*Sheaves in Geometry and Logic* Chapter V Section 7 Theorem 2: $U$ has right adjoint, or $T$ has right adjoint?

Question

In Mac Lane and Moerdijk's Sheaves in Geometry and Logic, the following theorem is stated in Chapter V Section 7:

Theorem 2: For a category object $C$ in a category $\mathcal{E}$ with pullbacks, the forgetful functor $U : \mathcal{E}^C \to \mathcal{E}$ has a left adjoint $F$, and $U$ is monadic; that is, the category $\mathcal{E}^C$ of left $C$-objects is equivalent (actually, isomorphic to) the category of algebras for the monad $T = UF$ on $\mathcal{E}/C_0$ (cf. $\S IV.4$). Moreover, if $\mathcal{E}$ is a topos, then the functor $U$ has a right adjoint.

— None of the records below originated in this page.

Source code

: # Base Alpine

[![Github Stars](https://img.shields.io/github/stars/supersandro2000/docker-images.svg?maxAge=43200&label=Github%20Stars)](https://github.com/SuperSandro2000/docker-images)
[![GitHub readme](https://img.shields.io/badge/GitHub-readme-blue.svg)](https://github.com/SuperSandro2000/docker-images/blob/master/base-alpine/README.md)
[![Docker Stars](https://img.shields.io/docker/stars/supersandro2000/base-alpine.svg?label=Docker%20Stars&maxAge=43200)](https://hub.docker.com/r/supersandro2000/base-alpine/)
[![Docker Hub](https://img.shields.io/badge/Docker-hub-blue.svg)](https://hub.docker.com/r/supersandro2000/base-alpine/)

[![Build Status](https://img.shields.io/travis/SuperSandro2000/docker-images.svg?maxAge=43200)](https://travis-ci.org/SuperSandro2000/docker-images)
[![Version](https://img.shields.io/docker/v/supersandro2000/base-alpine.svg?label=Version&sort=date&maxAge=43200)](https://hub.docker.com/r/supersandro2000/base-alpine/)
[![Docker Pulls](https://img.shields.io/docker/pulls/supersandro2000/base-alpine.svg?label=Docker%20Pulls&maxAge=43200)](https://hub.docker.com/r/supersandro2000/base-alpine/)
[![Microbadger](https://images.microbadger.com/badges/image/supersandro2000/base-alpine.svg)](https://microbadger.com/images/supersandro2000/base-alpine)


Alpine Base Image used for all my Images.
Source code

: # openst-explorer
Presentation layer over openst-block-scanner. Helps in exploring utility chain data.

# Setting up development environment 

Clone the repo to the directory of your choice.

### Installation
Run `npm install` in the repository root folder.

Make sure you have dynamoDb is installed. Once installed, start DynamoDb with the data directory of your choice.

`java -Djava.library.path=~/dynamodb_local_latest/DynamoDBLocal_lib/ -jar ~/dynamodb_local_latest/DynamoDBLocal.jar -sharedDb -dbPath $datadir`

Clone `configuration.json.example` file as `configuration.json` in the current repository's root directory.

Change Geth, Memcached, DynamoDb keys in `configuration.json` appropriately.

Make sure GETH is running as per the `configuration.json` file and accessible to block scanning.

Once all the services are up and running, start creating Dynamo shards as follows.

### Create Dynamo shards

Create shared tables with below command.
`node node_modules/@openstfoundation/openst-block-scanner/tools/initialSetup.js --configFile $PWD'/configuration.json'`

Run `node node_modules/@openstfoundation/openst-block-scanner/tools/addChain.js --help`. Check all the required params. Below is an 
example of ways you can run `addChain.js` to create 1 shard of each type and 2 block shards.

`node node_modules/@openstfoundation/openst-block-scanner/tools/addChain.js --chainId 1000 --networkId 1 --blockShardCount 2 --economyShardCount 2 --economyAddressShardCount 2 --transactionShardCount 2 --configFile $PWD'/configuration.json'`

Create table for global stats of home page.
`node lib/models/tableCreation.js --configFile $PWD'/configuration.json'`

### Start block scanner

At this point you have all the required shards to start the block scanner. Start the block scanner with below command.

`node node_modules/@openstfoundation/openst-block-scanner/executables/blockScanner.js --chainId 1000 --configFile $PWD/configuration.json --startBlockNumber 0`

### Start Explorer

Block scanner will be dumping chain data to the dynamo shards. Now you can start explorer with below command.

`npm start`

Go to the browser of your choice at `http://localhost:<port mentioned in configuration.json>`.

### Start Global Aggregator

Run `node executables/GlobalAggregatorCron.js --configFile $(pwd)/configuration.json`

The theorem starts off reasonably by explicitly constructing $F$, showing that $F$ is the left adjoint of $U$, and then demonstrating that $U$ is strictly monadic.

However, the proof does not ever show that $U$ has a right ajdoint. Instead, the authors note that $T = \Sigma_{d_1} \circ d^*_0$ and then conclude that $T$ has a right adjoint with the sentence

By Theorem IV.7.2 for a topos, each of the two functors $\Sigma_{d_1}$ and $d_0^*$ has a right adjoint, and hence so does their composite $T$, as asserted in the theorem.

What is going on?

Answer 1

The proof of Theorem V.7.2 actually relies on a theorem that has not yet been proved. This is not clearly explained in the text.

Reading a bit further into Chapter V, one encounters the following theorem in section 8:

Corollary 3: If $(T, \eta, \mu)$ is a monad on the category $\mathcal{A}$ while $G$ is a right adjoint to the functor $T : \mathcal{A} \to \mathcal{A}$, then the forgetful functor $U : \mathcal{A}^T \to \mathcal{A}$ has both a left and a right adjoint.

Now recall that the text for Theorem V.7.2 wraps up by concluding that $U$ is monadic and that $T$ has a right adjoint. Since $U$ is equivalent to the forgetful functor $(\mathcal{E}/C_0)^T \to \mathcal{E}/C_0$, $U$ must therefore also have a right adjoint.